Depois de uma excepcional lista de 15 semifinalistas, a disputa de melhor documentário de longa-metragem infelizmente deu um trupicada. De um lado, repete dois dos avanços ousados no ano passado. Um dos filmes da lista também concorre a melhor filme internacional, como fizera “Honeyland” e é agora a vez do romeno “Collective” de Alexander Nanau, vencedor da disputa internacional do É Tudo Verdade 2020. Pela segunda vez consecutiva um documentário dirigido por uma diretora sul-americana conquista uma vaga, com o chileno “Agente Secreto” de Maite Alberdi, menção honrosa de nosso festival no ano passado, sucedendo a brasileira Petra Costa de “Democracia em Vertigem”.

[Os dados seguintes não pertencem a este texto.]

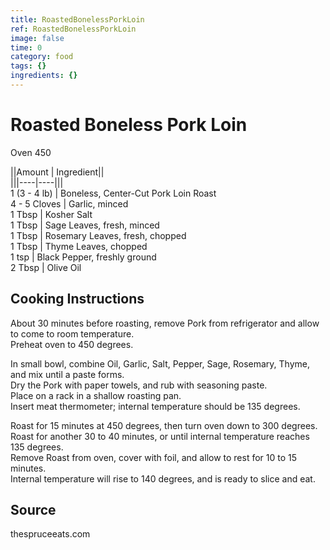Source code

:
 ```yaml
---
title: RoastedBonelessPorkLoin
ref: RoastedBonelessPorkLoin
image: false
time: 0
category: food
tags: {}
ingredients: {}
---
```

# Roasted Boneless Pork Loin  
  
Oven 450  
  
||Amount | Ingredient||  
|||----|----|||  
1 (3 - 4 lb) | Boneless, Center-Cut Pork Loin Roast  
4 - 5 Cloves | Garlic, minced  
1 Tbsp | Kosher Salt  
1 Tbsp | Sage Leaves, fresh, minced  
1 Tbsp | Rosemary Leaves, fresh, chopped  
1 Tbsp | Thyme Leaves, chopped  
1 tsp | Black Pepper, freshly ground  
2 Tbsp | Olive Oil  
  
## Cooking Instructions  
  
About 30 minutes before roasting, remove Pork from refrigerator and allow to come to room temperature.  
Preheat oven to 450 degrees.  
  
In small bowl, combine Oil, Garlic, Salt, Pepper, Sage, Rosemary, Thyme, and mix until a paste forms.  
Dry the Pork with paper towels, and rub with seasoning paste.  
Place on a rack in a shallow roasting pan.  
Insert meat thermometer; internal temperature should be 135 degrees.  
  
Roast for 15 minutes at 450 degrees, then turn oven down to 300 degrees.  
Roast for another 30 to 40 minutes, or until internal temperature reaches 135 degrees.  
Remove Roast from oven, cover with foil, and allow to rest for 10 to 15 minutes.  
Internal temperature will rise to 140 degrees, and is ready to slice and eat.  
  
## Source  
thespruceeats.com  
  
  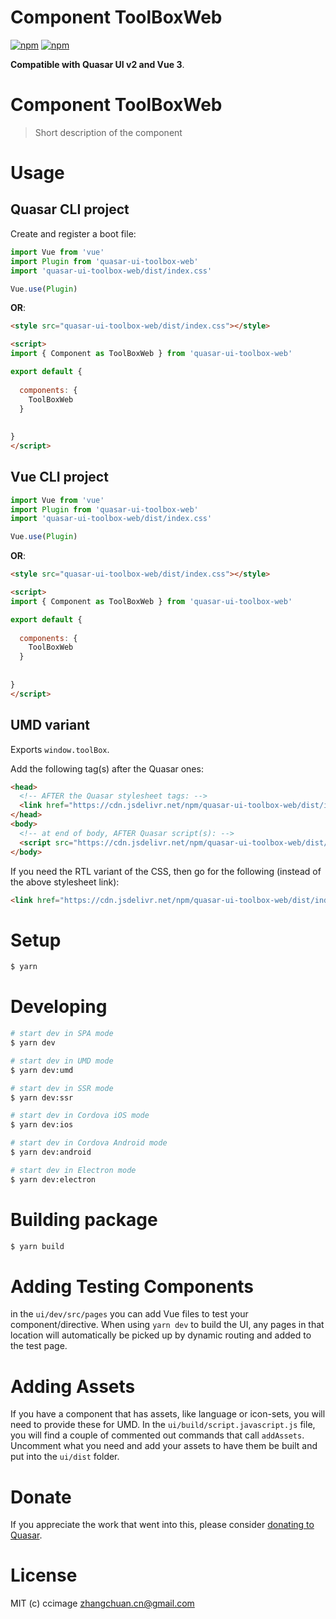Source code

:# Component ToolBoxWeb

[![npm](https://img.shields.io/npm/v/quasar-ui-toolbox-web.svg?label=quasar-ui-toolbox-web)](https://www.npmjs.com/package/quasar-ui-toolbox-web)
[![npm](https://img.shields.io/npm/dt/quasar-ui-toolbox-web.svg)](https://www.npmjs.com/package/quasar-ui-toolbox-web)

**Compatible with Quasar UI v2 and Vue 3**.


# Component ToolBoxWeb
> Short description of the component




# Usage

## Quasar CLI project

Create and register a boot file:

```js
import Vue from 'vue'
import Plugin from 'quasar-ui-toolbox-web'
import 'quasar-ui-toolbox-web/dist/index.css'

Vue.use(Plugin)
```

**OR**:

```html
<style src="quasar-ui-toolbox-web/dist/index.css"></style>

<script>
import { Component as ToolBoxWeb } from 'quasar-ui-toolbox-web'

export default {
  
  components: {
    ToolBoxWeb
  }
  
  
}
</script>
```

## Vue CLI project

```js
import Vue from 'vue'
import Plugin from 'quasar-ui-toolbox-web'
import 'quasar-ui-toolbox-web/dist/index.css'

Vue.use(Plugin)
```

**OR**:

```html
<style src="quasar-ui-toolbox-web/dist/index.css"></style>

<script>
import { Component as ToolBoxWeb } from 'quasar-ui-toolbox-web'

export default {
  
  components: {
    ToolBoxWeb
  }
  
  
}
</script>
```

## UMD variant

Exports `window.toolBox`.

Add the following tag(s) after the Quasar ones:

```html
<head>
  <!-- AFTER the Quasar stylesheet tags: -->
  <link href="https://cdn.jsdelivr.net/npm/quasar-ui-toolbox-web/dist/index.min.css" rel="stylesheet" type="text/css">
</head>
<body>
  <!-- at end of body, AFTER Quasar script(s): -->
  <script src="https://cdn.jsdelivr.net/npm/quasar-ui-toolbox-web/dist/index.umd.min.js"></script>
</body>
```
If you need the RTL variant of the CSS, then go for the following (instead of the above stylesheet link):
```html
<link href="https://cdn.jsdelivr.net/npm/quasar-ui-toolbox-web/dist/index.rtl.min.css" rel="stylesheet" type="text/css">
```

# Setup
```bash
$ yarn
```

# Developing
```bash
# start dev in SPA mode
$ yarn dev

# start dev in UMD mode
$ yarn dev:umd

# start dev in SSR mode
$ yarn dev:ssr

# start dev in Cordova iOS mode
$ yarn dev:ios

# start dev in Cordova Android mode
$ yarn dev:android

# start dev in Electron mode
$ yarn dev:electron
```

# Building package
```bash
$ yarn build
```

# Adding Testing Components
in the `ui/dev/src/pages` you can add Vue files to test your component/directive. When using `yarn dev` to build the UI, any pages in that location will automatically be picked up by dynamic routing and added to the test page.

# Adding Assets
If you have a component that has assets, like language or icon-sets, you will need to provide these for UMD. In the `ui/build/script.javascript.js` file, you will find a couple of commented out commands that call `addAssets`. Uncomment what you need and add your assets to have them be built and put into the `ui/dist` folder.

# Donate
If you appreciate the work that went into this, please consider [donating to Quasar](https://donate.quasar.dev).

# License
MIT (c) ccimage <zhangchuan.cn@gmail.com>
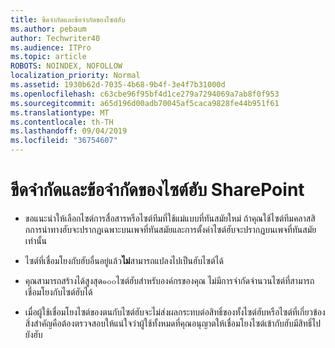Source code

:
 ```yaml
---
title: ขีดจำกัดและข้อจำกัดของไซต์ฮับ
ms.author: pebaum
author: Techwriter40
ms.audience: ITPro
ms.topic: article
ROBOTS: NOINDEX, NOFOLLOW
localization_priority: Normal
ms.assetid: 1930b62d-7035-4b68-9b4f-3e4f7b31000d
ms.openlocfilehash: c63cbe96f95bf4d1ce279a7294069a7ab8f0f953
ms.sourcegitcommit: a65d196d00adb70045af5caca9828fe44b951f61
ms.translationtype: MT
ms.contentlocale: th-TH
ms.lasthandoff: 09/04/2019
ms.locfileid: "36754607"
---
```

# <a name="sharepoint-hub-site-limits-and-restrictions"></a>ขีดจำกัดและข้อจำกัดของไซต์ฮับ SharePoint

- ขอแนะนำให้เลือกไซต์การสื่อสารหรือไซต์ทีมที่ใช้แม่แบบที่ทันสมัยใหม่ ถ้าคุณใช้ไซต์ทีมคลาสสิกการนำทางฮับจะปรากฏเฉพาะบนเพจที่ทันสมัยและการตั้งค่าไซต์ฮับจะปรากฏบนเพจที่ทันสมัยเท่านั้น

- ไซต์ที่เชื่อมโยงกับฮับอื่นอยู่แล้ว**ไม่**สามารถแปลงไปเป็นฮับไซต์ได้ 

- คุณสามารถสร้างได้สูงสุด๑๐๐ไซต์ฮับสำหรับองค์กรของคุณ ไม่มีการจำกัดจำนวนไซต์ที่สามารถเชื่อมโยงกับไซต์ฮับได้

- เมื่อผู้ใช้เชื่อมโยงไซต์ของตนกับไซต์ฮับจะไม่ส่งผลกระทบต่อสิทธิ์ของทั้งไซต์ฮับหรือไซต์ที่เกี่ยวข้อง สิ่งสำคัญคือต้องตรวจสอบให้แน่ใจว่าผู้ใช้ทั้งหมดที่คุณอนุญาตให้เชื่อมโยงไซต์เข้ากับฮับมีสิทธิ์ไปยังฮับ



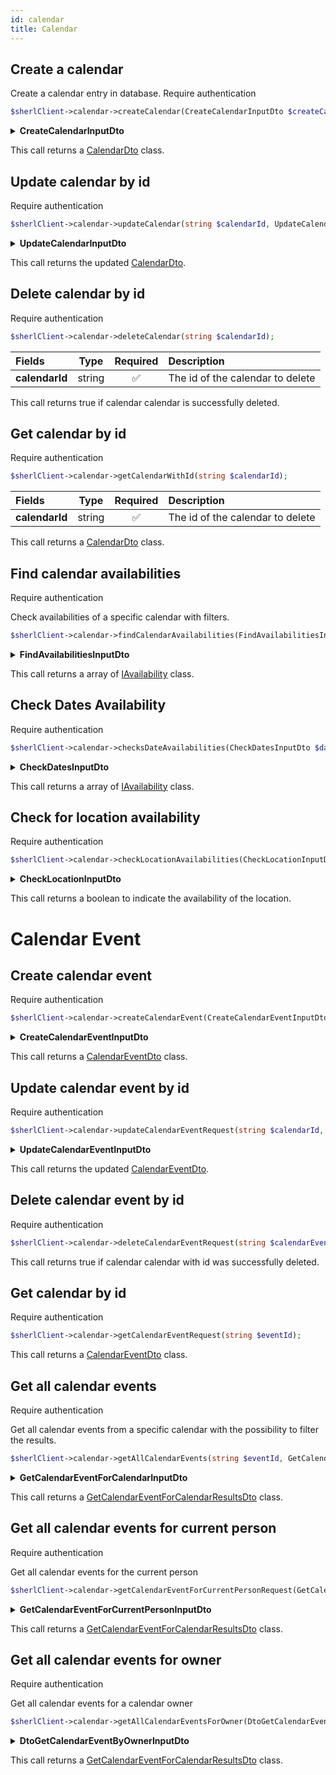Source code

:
 ```yaml
---
id: calendar
title: Calendar
---
```


## Create a calendar

Create a calendar entry in database.
<span class="badge badge--warning">Require authentication</span>

```php
$sherlClient->calendar->createCalendar(CreateCalendarInputDto $createCalendar);
```

<details>
 <summary><b>CreateCalendarInputDto</b></summary>

| Fields             |                                           Type                                            |      Required      | Description                             |
| :----------------- | :---------------------------------------------------------------------------------------: | :----------------: | :-------------------------------------- |
| **id**             |                                          string                                           | :white_check_mark: | The calendar id                         |
| **aboutUri**       |                                          string                                           | :white_check_mark: | TODO                                    |
| **ownerUri**       |                                          string                                           | :white_check_mark: | The uri of the owner                    |
| **availabilities** | [OpeningHoursSpecificationOutputDto[]](calendar-types#OpeningHoursSpecificationOutputDto) | :white_check_mark: | Availabilities of the calendar          |
| **metadatas**      |                                           TODO                                            |        :x:         | Metadata information about the calendar |

</details>

This call returns a [CalendarDto](calendar-types#CalendarDto) class.

## Update calendar by id

<span class="badge badge--warning">Require authentication</span>

```php
$sherlClient->calendar->updateCalendar(string $calendarId, UpdateCalendarInputDto $calendarData);
```

<details>
 <summary><b>UpdateCalendarInputDto</b></summary>

| Fields             |                                          Type                                           | Required | Description                                  |
| :----------------- | :-------------------------------------------------------------------------------------: | :------: | :------------------------------------------- |
| **aboutUri**       |                                         string                                          |   :x:    | TODO                                         |
| **ownerUri**       |                                         string                                          |   :x:    | The uri of the owner                         |
| **availabilities** | [OpeningHoursSpecificationOutputDto](calendar-types#OpeningHoursSpecificationOutputDto) |   :x:    | Availabilities of the calendar               |
| **enabled**        |                                         boolean                                         |   :x:    | Indicates if the calendar is enabled or not. |
| **metadatas**      |                                          TODO                                           |   :x:    | Metadata information about the calendar      |

</details>

This call returns the updated [CalendarDto](calendar-types#CalendarDto).

## Delete calendar by id

<span class="badge badge--warning">Require authentication</span>

```php
$sherlClient->calendar->deleteCalendar(string $calendarId);
```

| Fields         |  Type  |      Required      | Description                      |
| :------------- | :----: | :----------------: | :------------------------------- |
| **calendarId** | string | :white_check_mark: | The id of the calendar to delete |

This call returns true if calendar calendar is successfully deleted.

## Get calendar by id

<span class="badge badge--warning">Require authentication</span>

```php
$sherlClient->calendar->getCalendarWithId(string $calendarId);
```

| Fields         |  Type  |      Required      | Description                      |
| :------------- | :----: | :----------------: | :------------------------------- |
| **calendarId** | string | :white_check_mark: | The id of the calendar to delete |

This call returns a [CalendarDto](calendar-types#CalendarDto) class.

## Find calendar availabilities

<span class="badge badge--warning">Require authentication</span>

Check availabilities of a specific calendar with filters.

```php
$sherlClient->calendar->findCalendarAvailabilities(FindAvailabilitiesInputDto $filters);
```

<details>
 <summary><b>FindAvailabilitiesInputDto</b></summary>

| Fields       |                         Type                         | Required | Description                          |
| ------------ | :--------------------------------------------------: | :------: | ------------------------------------ |
| ownerUri     |                        string                        |   :x:    | Uri of the owner project             |
| aboutUri     |                        string                        |   :x:    | TODO                                 |
| userPlaceUri |                        string                        |   :x:    | TODO                                 |
| metadatas    |                        mixed                         |   :x:    | Other metadata to filter             |
| startDate    |                        string                        |   :x:    | Start date of the calendar to find   |
| endDate      |                        string                        |   :x:    | End date of the calendar to find     |
| scale        | [AvailabilityScale](calendar-enum#availabilityscale) |   :x:    | TODO                                 |
| scaleValue   |                                                      |   :x:    | TODO                                 |
| available    |                       boolean                        |   :x:    | Availability of the calendar to find |

</details>

This call returns a array of [IAvailability](calendar-types#iavailability) class.

## Check Dates Availability

<span class="badge badge--warning">Require authentication</span>

```php
$sherlClient->calendar->checksDateAvailabilities(CheckDatesInputDto $dates);
```

<details>
 <summary><b>CheckDatesInputDto</b></summary>

| Fields         |  Type  | Description                               |
| :------------- | :----: | :---------------------------------------- |
| **id**         | string | calendar's id                             |
| **personId**   | string | ID of person which associated to calendar |
| **orderId**    | string | ID of order which associated to calendar  |
| **consumerId** | string | Internal API ID to identify a project     |

</details>

This call returns a array of [IAvailability](calendar-types#iavailability) class.

## Check for location availability

<span class="badge badge--warning">Require authentication</span>

```php
$sherlClient->calendar->checkLocationAvailabilities(CheckLocationInputDto $location);
```

<details>
 <summary><b>CheckLocationInputDto</b></summary>

| Fields           |  Type  |      Required      | Description                 |
| ---------------- | :----: | :----------------: | --------------------------- |
| calendarOwnerUri | string | :white_check_mark: | The calendar owner's uri    |
| country          | string |        :x:         | The country to check        |
| locality         | string |        :x:         | The locality to check       |
| region           | string |        :x:         | The region to check         |
| postalCode       | string |        :x:         | The plostal code to checkk  |
| streetAddress    | string |        :x:         | The street address to check |

</details>

This call returns a boolean to indicate the availability of the location.

# Calendar Event

## Create calendar event

<span class="badge badge--warning">Require authentication</span>

```php
$sherlClient->calendar->createCalendarEvent(CreateCalendarEventInputDto $createCalendarEvent);
```

<details>
 <summary><b>CreateCalendarEventInputDto</b></summary>

| Fields    |  Type  | Required | Description                   |
| --------- | :----: | :------: | ----------------------------- |
| id        | string |   :x:    | The id of the calendar event  |
| uri       | string |   :x:    | The uri of the calendar event |
| aboutUri  | string |   :x:    | TODO                          |
| ownerUri  | string |   :x:    | The uri of the owner          |
| startDate | string |   :x:    | The start date of the event   |
| endDate   | string |   :x:    | The end date of the event     |
| metadatas | mixed  |   :x:    | metadata about the event      |

</details>

This call returns a [CalendarEventDto](calendar-types#CalendarEventDto) class.

## Update calendar event by id

<span class="badge badge--warning">Require authentication</span>

```php
$sherlClient->calendar->updateCalendarEventRequest(string $calendarId, string $eventId,UpdateCalendarEventInputDto $calendarEventData);
```

<details>
 <summary><b>UpdateCalendarEventInputDto</b></summary>

| Fields      |  Type   | Required | Description                        |
| ----------- | :-----: | :------: | ---------------------------------- | --- |
| aboutUri    | string  |   :x:    | TODO                               |
| ownerUri    | string  |   :x:    | The uri of the owner               |
| calendarUri | string  |   :x:    | The uri of the associated calendar |
| startDate   | string  |   :x:    | The start date of the event        |
| endDate     | boolean |   :x:    | The end date of the event          |     |

</details>

This call returns the updated [CalendarEventDto](calendar-types#CalendarEventDto).

## Delete calendar event by id

<span class="badge badge--warning">Require authentication</span>

```php
$sherlClient->calendar->deleteCalendarEventRequest(string $calendarEventId);
```

This call returns true if calendar calendar with id was successfully deleted.

## Get calendar by id

<span class="badge badge--warning">Require authentication</span>

```php
$sherlClient->calendar->getCalendarEventRequest(string $eventId);
```

This call returns a [CalendarEventDto](calendar-types#CalendarEventDto) class.

## Get all calendar events

<span class="badge badge--warning">Require authentication</span>

Get all calendar events from a specific calendar with the possibility to filter the results.

```php
$sherlClient->calendar->getAllCalendarEvents(string $eventId, GetCalendarEventForCalendarInputDto $filters );
```

<details>
 <summary><b>GetCalendarEventForCalendarInputDto</b></summary>

| Fields       | ^cType                                                 | ^cRequired | Description                    |
| ------------ | ------------------------------------------------------ | ---------- | ------------------------------ |
| itemsPerPage | integer                                                | :x:        | Number of items per pages      |
| page         | integer                                                | :x:        | Current page                   |
| id           | string                                                 | :x:        | The id of event                |
| uri          | string                                                 | :x:        | The uri of the event           |
| aboutUri     | string                                                 | :x:        | The uri of the event ressource |
| ownerUri     | string                                                 | :x:        | The uri of the owner           |
| startDate    | [DateFilterOutputDto](date-filter#datefilteroutputdto) | :x:        | Start date of the event        |
| endDate      | [DateFilterOutputDto](date-filter#datefilteroutputdto) | :x:        | End date of the event          |

</details>

This call returns a [GetCalendarEventForCalendarResultsDto](calendar-types#GetCalendarEventForCalendarResultsDto) class.

## Get all calendar events for current person

<span class="badge badge--warning">Require authentication</span>

Get all calendar events for the current person

```php
$sherlClient->calendar->getCalendarEventForCurrentPersonRequest(GetCalendarEventForCurrentPersonInputDto $input);
```

<details>
 <summary><b>GetCalendarEventForCurrentPersonInputDto</b></summary>

GetCalendarEventForCurrentPersonInputDto extends [PaginationFilterInputDto](pagination#PaginationFilterInputDto)

| Fields       | ^cType                                                 | ^cRequired | Description                    |
| ------------ | ------------------------------------------------------ | ---------- | ------------------------------ |
| itemsPerPage | integer                                                | :x:        | Number of items per pages      |
| page         | integer                                                | :x:        | Current page                   |
| id           | string                                                 | :x:        | The id of event                |
| uri          | string                                                 | :x:        | The uri of the event           |
| aboutUri     | string                                                 | :x:        | The uri of the event ressource |
| ownerUri     | string                                                 | :x:        | The uri of the owner           |
| startDate    | [DateFilterOutputDto](date-filter#datefilteroutputdto) | :x:        | Start date of the event        |
| endDate      | [DateFilterOutputDto](date-filter#datefilteroutputdto  | :x:        | End date of the event          |

</details>

This call returns a [GetCalendarEventForCalendarResultsDto](calendar-types#GetCalendarEventForCalendarResultsDto) class.

## Get all calendar events for owner

<span class="badge badge--warning">Require authentication</span>

Get all calendar events for a calendar owner

```php
$sherlClient->calendar->getAllCalendarEventsForOwner(DtoGetCalendarEventByOwnerInputDto $input);
```

<details>
 <summary><b>DtoGetCalendarEventByOwnerInputDto</b></summary>

DtoGetCalendarEventByOwnerInputDto extends [PaginationFilterInputDto](pagination#PaginationFilterInputDto)

| Fields            |                          Type                          | Required | Description                                                    |
| ----------------- | :----------------------------------------------------: | :------: | -------------------------------------------------------------- |
| calendarOwnerUri  |                         string                         |   :x:    | The uri of the calendar owner                                  |
| calendarAboutUri  |                         string                         |   :x:    | The uri for a custom resource associated to the calendar owner |
| calendarMetadatas |                         string                         |   :x:    | Calendar metadata                                              |
| aboutUri          |                         string                         |   :x:    | The uri for the custom resource associated                     |
| ownerUri          |                         string                         |   :x:    | The uri of the calendar event owner                            |
| startDate         | [DateFilterOutputDto](date-filter#datefilteroutputdto) |   :x:    | Start date of the events                                       |
| endDate           | [DateFilterOutputDto](date-filter#datefilteroutputdto) |   :x:    | End date of the events                                         |

</details>

This call returns a [GetCalendarEventForCalendarResultsDto](calendar-types#GetCalendarEventForCalendarResultsDto) class.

Nada a reclamar quanto às indicações de “Time”, de Garrett Bradley, e de “Crip Camp: Revolução pela Inclusão”, de James Lebrecht e Nicole Newnham, seguindo este último os passos de “Indústria Americana”, de Julia Reichert e Steven Bognar, o vencedor do ano passado que também estampava o selo do novo braço documental do casal Barack e Michele Obama. A decepção do quinteto é “Professor Polvo”, de Pippa Ehrlich e James Reed, um pouco inspirado documentário de natureza sobre a relação entre um cineasta e um polvo nas águas da África do Sul.
O conjunto seria muito mais potente se, para esta quinta vaga, contasse com “As Mortes de Dick Johnson”, um perturbador jogo macabro entre a cineasta Kirsten Johnson e seu pai, “Welcome to Chechnya”, sobre a repressão à comunidade LGBTQ na República Russa da Chechênia, ou “76 Dias”, uma devastadora radiografia do auge da epidemia de Covid-19 em Wuhan, China. Como ficou, a lista documental brilha menos do que poderia. A torcer para que ao menos a premiação faça a coisa certa.